I found this to be a bit of a mixed bag. I certainly couldn’t have picked a more different book to follow my recent reading.
On the plus side, Waiting for Robert Capa is based on a set of real events that I found truly amazing. It had never occurred to me that the famous 20th century war photographer Robert Capa was not a real person, at least not at first.
You might know Capa for what’s been called the most famous war photograph of all time, now called “The Falling Soldier”, in which he captured a loyalist soldier in the Spanish Civil War at the exact moment of his death, arms spread wide, feet moving forward and his head rocked back from a sniper’s bullet.
What you might not know is that Capa was originally a persona invented by a struggling pair of photographers who created a “famous American photographer” to credit their photos to, allowing them to charge much more than for work under their own names.
André Friedmann and Gerta Pohorylle were lovers and refugees from Nazi Germany in the early 1930s, whose talent was recognised but who had trouble making ends meet. Between them, they created “Robert Capa” and the ruse worked so well that André adopted the name as his own and became Robert Capa. Once he was taking all the credit for both their photos, Gerta became Gerda Taro and established her own reputation until the car she was in collided with a tank in Spain in 1937 and she was killed.
Capa went on to become probably the most lauded war photographer in the world, characterised by his daring camera work on the front lines of the Spanish Civil War, at the Chinese resistance to Japanese invasion in 1938, the D-Day landings in WWII (he was among the first landing at Normandy in 1944), and in post war Soviet Union. In 1947, he formed the famous Magnum studio with Henri Cartier-Bresson, and died in 1954 when he stepped on a land mine during the First Indochina War in 1954.
All this is known and well-documented. What Susana Fortes has done in Waiting for Robert Capa is extrapolate from the known facts to explore the couple’s relationship in the context of the turbulent times of mid-20th century Europe.

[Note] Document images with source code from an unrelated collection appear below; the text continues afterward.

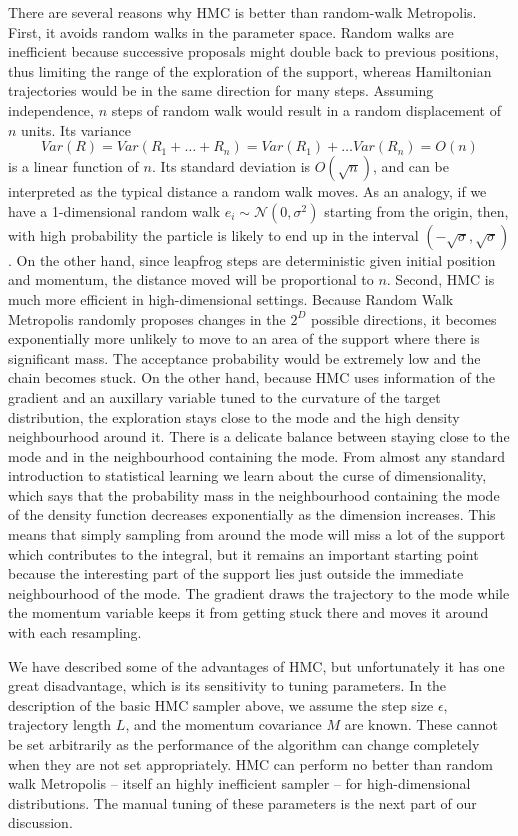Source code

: \documentclass[12pt]{report}
\begin{document}
There are several reasons why HMC is better than random-walk Metropolis. First,
it avoids random walks in the parameter space. Random walks are inefficient because successive
proposals might double back to previous positions, thus limiting the range of
the exploration of the support, whereas Hamiltonian trajectories would be in the
same direction for many steps. Assuming independence, $n$ steps of random walk
would result in a random displacement of $n$ units. Its variance  
\[Var(R) = Var(R_1 + \dots + R_n) = Var(R_1) + \dots Var(R_n) = O(n) \]
is a linear function of $n$. Its standard deviation is $O(\sqrt{n})$, and can be
interpreted as the typical distance a random walk moves. As an analogy, if we
have a 1-dimensional random walk $e_i \sim \mathcal{N}(0,\sigma^2)$ starting from
the origin, then,  with high probability the particle is likely to end up in the
interval $(-\sqrt{\sigma},\sqrt{\sigma})$. 
On the other hand, since leapfrog steps are deterministic given initial position
and momentum, the distance moved will be proportional to $n$. 
Second, HMC is much more efficient in
high-dimensional settings. Because Random Walk Metropolis randomly proposes changes in
the $2^D$ possible directions, it becomes exponentially more unlikely to move
to an area of the support where there is significant mass. The acceptance
probability would be extremely low and the chain becomes stuck. On the other
hand, because HMC uses information of the gradient and an auxillary variable
tuned to the curvature of the target distribution, the exploration stays close
to the mode and the high density neighbourhood around it. There is a delicate
balance between staying close to the mode and in the neighbourhood containing
the mode. From almost any standard introduction to statistical learning \cite{friedman2001elements} we learn about the curse of dimensionality, which says that the probability mass in the neighbourhood containing the mode of the density function decreases exponentially as the dimension increases. This means that simply sampling from around the mode will miss a lot of the support which contributes to the integral, but it remains an important starting point because the interesting part of the support lies just outside the immediate neighbourhood of the mode. The gradient draws the
trajectory to
the mode while the momentum variable keeps it from getting stuck there and moves it around with each resampling.



We have described some of the advantages of HMC, but unfortunately it has one great disadvantage, which is its sensitivity to tuning parameters. 
In the description of the basic HMC sampler above, we assume the step size $\epsilon$, trajectory length $L$, and the momentum covariance $M$ are known. These cannot be set arbitrarily as the performance of the algorithm can change completely when they are not set appropriately. HMC can perform no better than random walk Metropolis -- itself an highly inefficient sampler -- for high-dimensional distributions. The manual tuning of these parameters is the next part of our discussion. 
\end{document}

It is very much a love story, but also a picture of a time when fascism looked like becoming the predominant political philosophy in Europe, even in France. Fortes has created a highly detailed interior life for Gerta / Gerda and her tempestuous relationship with André / Robert. She paints equally detailed word pictures of the physical environment and what life was like for creative people at the time, as well as the emotional landscape inhabited by the two lovers.
This is obviously a very different approach to that taken by Alan Garner and Cormac McCarthy, and I did find it very powerful and moving in dramatic scenes such as when Gerda’s flat is ransacked by fascists, the description of the atrocities at Guernica, and André’s account of the how the famous photo was taken.
Where the book was less successful for me was in describing the visceral physicality of their love. I know sex scenes are difficult to write at the best of times, but I’m afraid these left me rolling my eyes. Your mileage may differ.
I also understand that Fortes was setting the scene, and being historically accurate, but I have rarely encountered a bigger name dropper. It felt like the couple encountered everyone who was a writer, painter, film-maker, musician or – of course – photographer at the time: Hemingway, Joyce, Picasso, Buñuel, Trotsky, Man Ray, Orwell, Piaf, Laurel and Hardy, Matisse, and many more, with referential appearances by everyone from Karl Marx and John Reed to Greta Garbo and Jospehine Baker. I’m sure it’s all true, and I guess it’s indicative of the time and place that they crossed paths with so many famous creatives, but it felt a bit stilted to me.
There were also some odd word choices in the text, like “pinnacle” for “pinochle” and “canons” for “cannons”. This may be a fault of the e-book, I don’t know, but it was annoying.
It could be that the level of physical and emotional description was just a bit overwhelming to me after Treacle Walker and The Passenger but I found myself wishing for a bit of restraint, a little less detail.
Apparently, the film rights have been picked up by Michael Mann, which I guess is a good thing. Maybe giving it the “Miami Vice” treatment will do it good.
Overall, I thought Waiting for Robert Capa was a great story and quite daring in its bold depiction of real people and events, albeit a bit over-written. And it’s only 136 pages, so you may find it worth a read.